▸ **Task statement**: Lines with the word "practical" are the answer; copy each of them from the data below.

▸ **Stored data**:
○ ○ ○ ○ ○ ○ ○
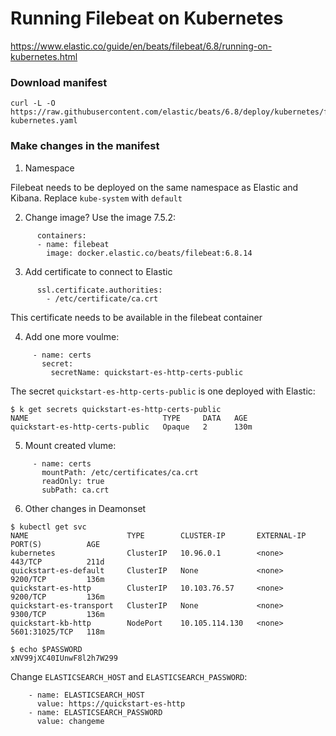 # Running Filebeat on Kubernetes

https://www.elastic.co/guide/en/beats/filebeat/6.8/running-on-kubernetes.html

### Download manifest

```
curl -L -O https://raw.githubusercontent.com/elastic/beats/6.8/deploy/kubernetes/filebeat-kubernetes.yaml
```



### Make changes in the manifest

1. Namespace

Filebeat needs to be deployed on the same namespace as Elastic and Kibana. Replace `kube-system` with `default`


2. Change image?
Use the image 7.5.2:
```
      containers:
      - name: filebeat
        image: docker.elastic.co/beats/filebeat:6.8.14
```

3. Add certificate to connect to Elastic

```
      ssl.certificate.authorities:
        - /etc/certificate/ca.crt 
```
This certificate needs to be available in the filebeat container


4. Add one more voulme:

```
     - name: certs
       secret:
         secretName: quickstart-es-http-certs-public
```
The secret `quickstart-es-http-certs-public` is one deployed with Elastic:

```
$ k get secrets quickstart-es-http-certs-public
NAME                              TYPE     DATA   AGE
quickstart-es-http-certs-public   Opaque   2      130m
```

5. Mount created vlume:

```
     - name: certs
       mountPath: /etc/certificates/ca.crt
       readOnly: true
       subPath: ca.crt
```

6. Other changes in Deamonset

```
$ kubectl get svc
NAME                      TYPE        CLUSTER-IP       EXTERNAL-IP   PORT(S)          AGE
kubernetes                ClusterIP   10.96.0.1        <none>        443/TCP          211d
quickstart-es-default     ClusterIP   None             <none>        9200/TCP         136m
quickstart-es-http        ClusterIP   10.103.76.57     <none>        9200/TCP         136m
quickstart-es-transport   ClusterIP   None             <none>        9300/TCP         136m
quickstart-kb-http        NodePort    10.105.114.130   <none>        5601:31025/TCP   118m
```

```
$ echo $PASSWORD
xNV99jXC40IUnwF8l2h7W299
```

Change `ELASTICSEARCH_HOST` and `ELASTICSEARCH_PASSWORD`:

```
    - name: ELASTICSEARCH_HOST
      value: https://quickstart-es-http
    - name: ELASTICSEARCH_PASSWORD
      value: changeme

```
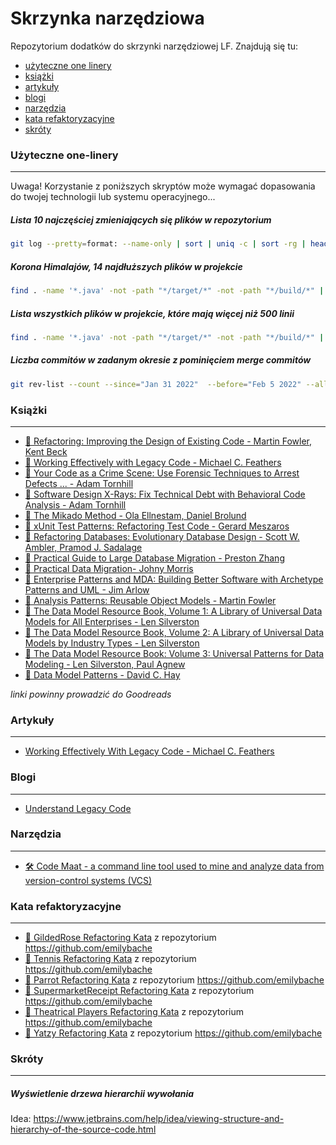 # Skrzynka narzędziowa

Repozytorium dodatków do skrzynki narzędziowej LF. Znajdują się tu:

* [użyteczne one linery](#użyteczne-one-linery)
* [książki](#książki)
* [artykuły](#artykuły)
* [blogi](#blogi)
* [narzędzia](#narzędzia)
* [kata refaktoryzacyjne](#kata-refaktoryzacyjne)
* [skróty](#skróty)


### Użyteczne one-linery
________________________

Uwaga! Korzystanie z poniższych skryptów może wymagać dopasowania do twojej technologii lub systemu operacyjnego...

##### Lista 10 najczęściej zmieniających się plików w repozytorium
```bash
git log --pretty=format: --name-only | sort | uniq -c | sort -rg | head -10
```

##### Korona Himalajów, 14 najdłuższych plików w projekcie
```bash
find . -name '*.java' -not -path "*/target/*" -not -path "*/build/*" | xargs wc -l | sort -nr | head -n14
```

##### Lista wszystkich plików w projekcie, które mają więcej niż 500 linii
```bash
find . -name '*.java' -not -path "*/target/*" -not -path "*/build/*" | xargs wc -l | sort -nr | awk '$1 > 500'
```

##### Liczba commitów w zadanym okresie z pominięciem merge commitów
```bash
git rev-list --count --since="Jan 31 2022"  --before="Feb 5 2022" --all --no-merges
```

### Książki
___________

- [📕 Refactoring: Improving the Design of Existing Code - Martin Fowler, Kent Beck](https://www.goodreads.com/book/show/44936.Refactoring)
- [📕 Working Effectively with Legacy Code - Michael C. Feathers](https://www.goodreads.com/book/show/44919.Working_Effectively_with_Legacy_Code)
- [📕 Your Code as a Crime Scene: Use Forensic Techniques to Arrest Defects ... - Adam Tornhill](https://www.goodreads.com/book/show/23627482-your-code-as-a-crime-scene)
- [📕 Software Design X-Rays: Fix Technical Debt with Behavioral Code Analysis - Adam Tornhill](https://www.goodreads.com/book/show/36517037-software-design-x-rays)
- [📕 The Mikado Method - Ola Ellnestam, Daniel Brolund](https://www.goodreads.com/book/show/17974534-the-mikado-method)
- [📕 xUnit Test Patterns: Refactoring Test Code - Gerard Meszaros](https://www.goodreads.com/book/show/337302.xUnit_Test_Patterns)
- [📕 Refactoring Databases: Evolutionary Database Design - Scott W. Ambler, Pramod J. Sadalage](https://www.goodreads.com/book/show/161302.Refactoring_Databases)
- [📕 Practical Guide to Large Database Migration - Preston Zhang](https://www.goodreads.com/book/show/42818341-practical-guide-to-large-database-migration)
- [📕 Practical Data Migration- Johny Morris](https://www.goodreads.com/book/show/16654923-practical-data-migration)
- [📕 Enterprise Patterns and MDA: Building Better Software with Archetype Patterns and UML - Jim Arlow](https://www.goodreads.com/book/show/434826.Enterprise_Patterns_and_MDA)
- [📕 Analysis Patterns: Reusable Object Models - Martin Fowler](https://www.goodreads.com/book/show/85002.Analysis_Patterns)
- [📕 The Data Model Resource Book, Volume 1: A Library of Universal Data Models for All Enterprises - Len Silverston](https://www.goodreads.com/book/show/813795.The_Data_Model_Resource_Book_Volume_1)
- [📕 The Data Model Resource Book, Volume 2: A Library of Universal Data Models by Industry Types - Len Silverston](https://www.goodreads.com/book/show/1518211.The_Data_Model_Resource_Book_Volume_2)
- [📕 The Data Model Resource Book: Volume 3: Universal Patterns for Data Modeling - Len Silverston, Paul Agnew](https://www.goodreads.com/book/show/5128873-the-data-model-resource-book)
- [📕 Data Model Patterns - David C. Hay](https://www.goodreads.com/book/show/981057.Data_Model_Patterns)

*linki powinny prowadzić do Goodreads*

### Artykuły
____________

- [Working Effectively With Legacy Code - Michael C. Feathers](https://debug.to/pdf/Michael%20Feathers%20-%20Working%20Effectively%20With%20Legacy%20Code.pdf)

### Blogi
_________

- [Understand Legacy Code](https://understandlegacycode.com/)

### Narzędzia
_____________

- [🛠 Code Maat - a command line tool used to mine and analyze data from version-control systems (VCS)](https://github.com/adamtornhill/code-maat#running-code-maat)

### Kata refaktoryzacyjne
_________________________

- [🥷 GildedRose Refactoring Kata](https://github.com/emilybache/GildedRose-Refactoring-Kata) z repozytorium https://github.com/emilybache
- [🥷 Tennis Refactoring Kata](https://github.com/emilybache/Tennis-Refactoring-Kata) z repozytorium https://github.com/emilybache
- [🥷 Parrot Refactoring Kata](https://github.com/emilybache/Parrot-Refactoring-Kata) z repozytorium https://github.com/emilybache
- [🥷 SupermarketReceipt Refactoring Kata](https://github.com/emilybache/SupermarketReceipt-Refactoring-Kata) z repozytorium https://github.com/emilybache
- [🥷 Theatrical Players Refactoring Kata](https://github.com/emilybache/Theatrical-Players-Refactoring-Kata) z repozytorium https://github.com/emilybache
- [🥷 Yatzy Refactoring Kata](https://github.com/emilybache/Yatzy-Refactoring-Kata) z repozytorium https://github.com/emilybache

### Skróty
__________

##### Wyświetlenie drzewa hierarchii wywołania

Idea: https://www.jetbrains.com/help/idea/viewing-structure-and-hierarchy-of-the-source-code.html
○ ○ ○ ○ ○ ○ ○
▸ **Solution**:
- [📕 Practical Guide to Large Database Migration - Preston Zhang](https://www.goodreads.com/book/show/42818341-practical-guide-to-large-database-migration)
- [📕 Practical Data Migration- Johny Morris](https://www.goodreads.com/book/show/16654923-practical-data-migration)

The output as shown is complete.